_WORK INSTRUCTION_
Whenever a line below holds the word "Hence", count it; then give the total and nothing else.

_Items listed in a dataset_
━━━━━━━━━━━━━━━━━━━━━━━━━━━━━━

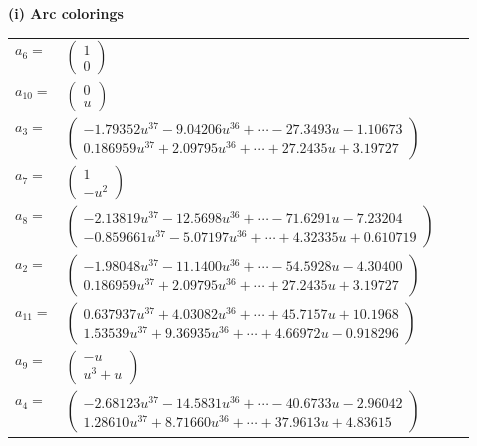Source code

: \documentclass[1p]{elsarticle_modified}
\theoremstyle{definition}
\begin{document}
\flushleft \textbf{(i) Arc colorings}\\
\begin{tabular}{m{7pt} m{180pt} m{7pt} m{180pt} }
\flushright $a_{6}=$&$\begin{pmatrix}1\\0\end{pmatrix}$ \\
\flushright $a_{10}=$&$\begin{pmatrix}0\\u\end{pmatrix}$ \\
\flushright $a_{3}=$&$\begin{pmatrix}-1.79352 u^{37}-9.04206 u^{36}+\cdots-27.3493 u-1.10673\\0.186959 u^{37}+2.09795 u^{36}+\cdots+27.2435 u+3.19727\end{pmatrix}$ \\
\flushright $a_{7}=$&$\begin{pmatrix}1\\- u^2\end{pmatrix}$ \\
\flushright $a_{8}=$&$\begin{pmatrix}-2.13819 u^{37}-12.5698 u^{36}+\cdots-71.6291 u-7.23204\\-0.859661 u^{37}-5.07197 u^{36}+\cdots+4.32335 u+0.610719\end{pmatrix}$ \\
\flushright $a_{2}=$&$\begin{pmatrix}-1.98048 u^{37}-11.1400 u^{36}+\cdots-54.5928 u-4.30400\\0.186959 u^{37}+2.09795 u^{36}+\cdots+27.2435 u+3.19727\end{pmatrix}$ \\
\flushright $a_{11}=$&$\begin{pmatrix}0.637937 u^{37}+4.03082 u^{36}+\cdots+45.7157 u+10.1968\\1.53539 u^{37}+9.36935 u^{36}+\cdots+4.66972 u-0.918296\end{pmatrix}$ \\
\flushright $a_{9}=$&$\begin{pmatrix}- u\\u^3+u\end{pmatrix}$ \\
\flushright $a_{4}=$&$\begin{pmatrix}-2.68123 u^{37}-14.5831 u^{36}+\cdots-40.6733 u-2.96042\\1.28610 u^{37}+8.71660 u^{36}+\cdots+37.9613 u+4.83615\end{pmatrix}$ \\

\end{tabular}
\end{document}
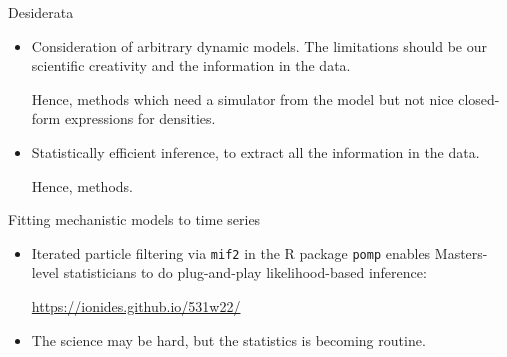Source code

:\documentclass{beamer}
\begin{document}
\begin{frame}{Desiderata}

  \begin{itemize}
    \item Consideration of arbitrary dynamic models. The limitations should be our scientific creativity and the information in the data.

      \vspace{2mm}
      
     Hence,  methods which need a simulator from the model but not nice closed-form expressions for densities.

     \vspace{2mm}
     
    \item Statistically efficient inference, to extract all the information in the data.

      \vspace{2mm}
      
    Hence,  methods.

      \end{itemize}
  \end{frame}

\begin{frame}{Fitting mechanistic models to time series}
  
    \vspace{8mm}

    \begin{itemize}
    \item  Iterated particle filtering via \texttt{mif2} in the R package \texttt{pomp} enables Masters-level statisticians to do plug-and-play likelihood-based inference:

      \vspace{2mm}

      \url{https://ionides.github.io/531w22/}

      \vspace{5mm}
      \item
      The science may be hard, but the statistics is becoming routine.


    \end{itemize}
\end{frame}
\end{document}

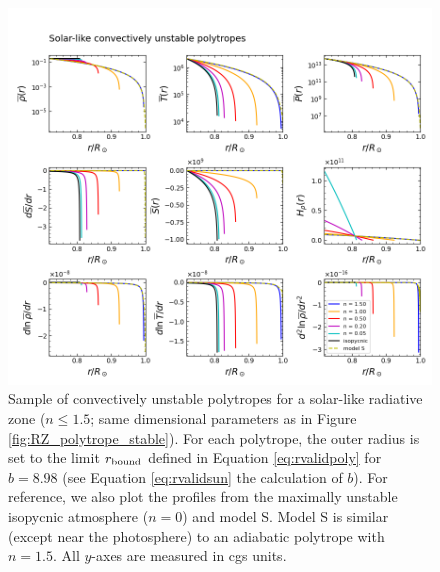 \documentclass[12pt]{article}
\numberwithin{equation}{section}
\begin{document}
\begin{figure}
	\includegraphics[width=6.5in]{figures/solar_CZ_polytropes_unstable.png}
	\caption{Sample of convectively unstable polytropes for a solar-like radiative zone ($n\leq1.5$; same dimensional parameters as in Figure \ref{fig:RZ_polytrope_stable}). For each polytrope, the outer radius is set to the limit $r_{\rm{bound}}$ defined in Equation \eqref{eq:rvalidpoly} for $b=8.98$ (see Equation \eqref{eq:rvalidsun} the calculation of $b$). For reference, we also plot the profiles from the maximally unstable isopycnic atmosphere ($n=0$) and model S. Model S is similar (except near the photosphere) to an adiabatic polytrope with $n=1.5$. All $y$-axes are measured in cgs units.}
	\label{fig:CZ_polytrope_unstable}
\end{figure}



\end{document}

━━━━━━━━━━━━━━━━━━━━━━━━━━━━━━

_TASK SOLUTION_
2